WORK TASK →
Give back, word for word, only the lines from the opening of the records through the one with "## API Endpoints". Pictures stay out.

[Document images with source code]
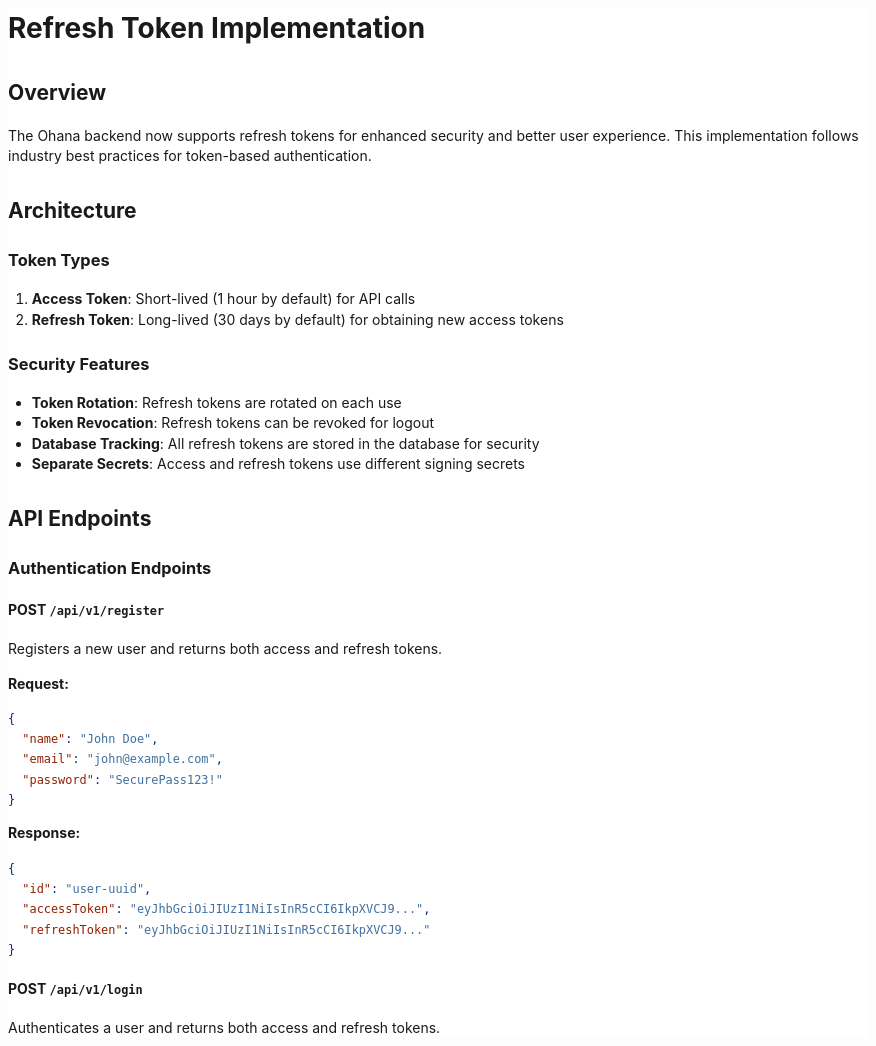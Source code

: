 # Refresh Token Implementation

## Overview

The Ohana backend now supports refresh tokens for enhanced security and better user experience. This implementation follows industry best practices for token-based authentication.

## Architecture

### Token Types

1. **Access Token**: Short-lived (1 hour by default) for API calls
2. **Refresh Token**: Long-lived (30 days by default) for obtaining new access tokens

### Security Features

- **Token Rotation**: Refresh tokens are rotated on each use
- **Token Revocation**: Refresh tokens can be revoked for logout
- **Database Tracking**: All refresh tokens are stored in the database for security
- **Separate Secrets**: Access and refresh tokens use different signing secrets

## API Endpoints

### Authentication Endpoints

#### POST `/api/v1/register`

Registers a new user and returns both access and refresh tokens.

**Request:**

```json
{
  "name": "John Doe",
  "email": "john@example.com",
  "password": "SecurePass123!"
}
```

**Response:**

```json
{
  "id": "user-uuid",
  "accessToken": "eyJhbGciOiJIUzI1NiIsInR5cCI6IkpXVCJ9...",
  "refreshToken": "eyJhbGciOiJIUzI1NiIsInR5cCI6IkpXVCJ9..."
}
```

#### POST `/api/v1/login`

Authenticates a user and returns both access and refresh tokens.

SOLVED EXERCISE →
Source code

: # Refresh Token Implementation

## Overview

The Ohana backend now supports refresh tokens for enhanced security and better user experience. This implementation follows industry best practices for token-based authentication.

## Architecture

### Token Types

1. **Access Token**: Short-lived (1 hour by default) for API calls
2. **Refresh Token**: Long-lived (30 days by default) for obtaining new access tokens

### Security Features

- **Token Rotation**: Refresh tokens are rotated on each use
- **Token Revocation**: Refresh tokens can be revoked for logout
- **Database Tracking**: All refresh tokens are stored in the database for security
- **Separate Secrets**: Access and refresh tokens use different signing secrets

## API Endpoints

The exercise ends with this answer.